--- Dataset excerpts Enclosed Below ---
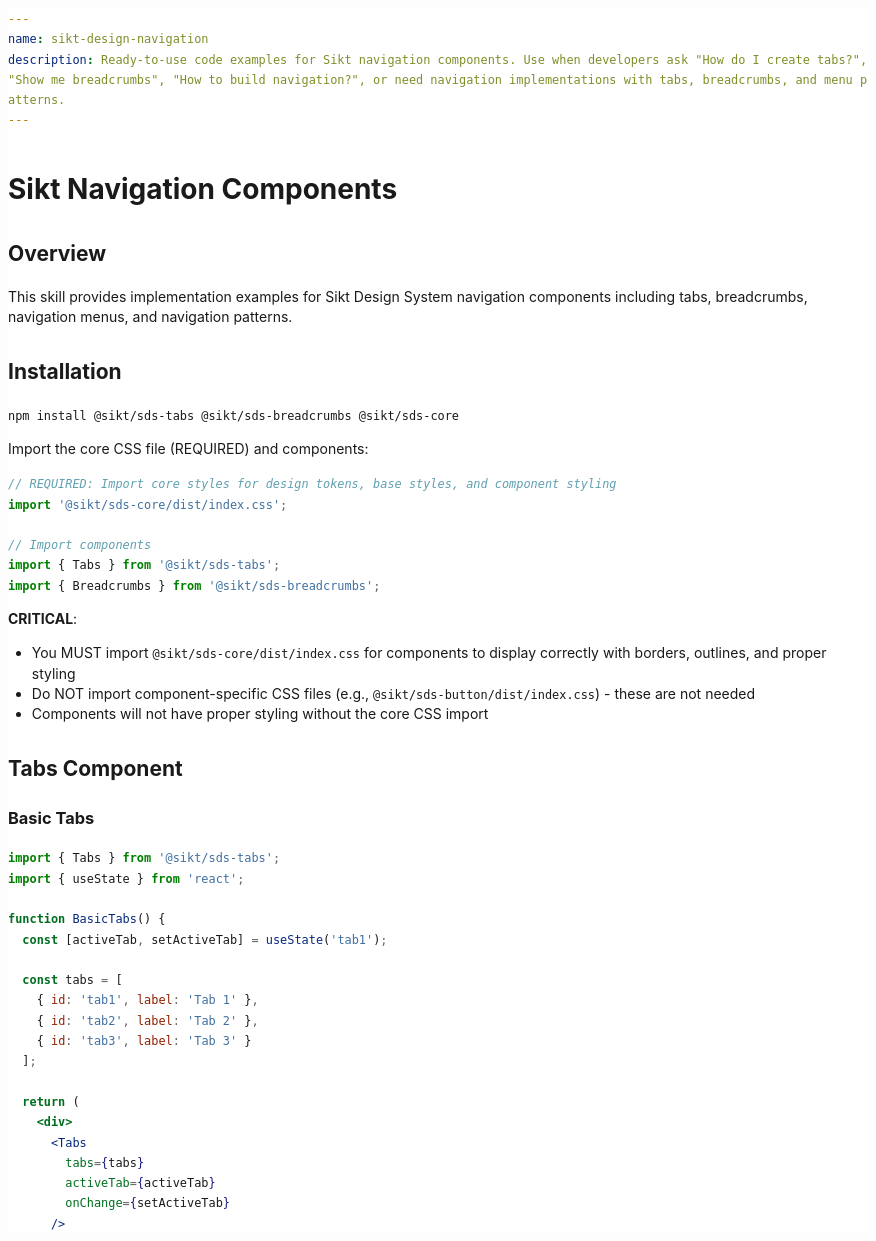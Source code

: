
 ```yaml
---
name: sikt-design-navigation
description: Ready-to-use code examples for Sikt navigation components. Use when developers ask "How do I create tabs?", "Show me breadcrumbs", "How to build navigation?", or need navigation implementations with tabs, breadcrumbs, and menu patterns.
---
```


# Sikt Navigation Components

## Overview

This skill provides implementation examples for Sikt Design System navigation components including tabs, breadcrumbs, navigation menus, and navigation patterns.

## Installation

```bash
npm install @sikt/sds-tabs @sikt/sds-breadcrumbs @sikt/sds-core
```

Import the core CSS file (REQUIRED) and components:

```js
// REQUIRED: Import core styles for design tokens, base styles, and component styling
import '@sikt/sds-core/dist/index.css';

// Import components
import { Tabs } from '@sikt/sds-tabs';
import { Breadcrumbs } from '@sikt/sds-breadcrumbs';
```

**CRITICAL**:
- You MUST import `@sikt/sds-core/dist/index.css` for components to display correctly with borders, outlines, and proper styling
- Do NOT import component-specific CSS files (e.g., `@sikt/sds-button/dist/index.css`) - these are not needed
- Components will not have proper styling without the core CSS import

## Tabs Component

### Basic Tabs

```jsx
import { Tabs } from '@sikt/sds-tabs';
import { useState } from 'react';

function BasicTabs() {
  const [activeTab, setActiveTab] = useState('tab1');

  const tabs = [
    { id: 'tab1', label: 'Tab 1' },
    { id: 'tab2', label: 'Tab 2' },
    { id: 'tab3', label: 'Tab 3' }
  ];

  return (
    <div>
      <Tabs
        tabs={tabs}
        activeTab={activeTab}
        onChange={setActiveTab}
      />
```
--- End of Enclosed Dataset excerpts ---
Description of the task: Every line in the records above with the string "proper" in it should be shown.

Answer box:
- You MUST import `@sikt/sds-core/dist/index.css` for components to display correctly with borders, outlines, and proper styling
- Components will not have proper styling without the core CSS import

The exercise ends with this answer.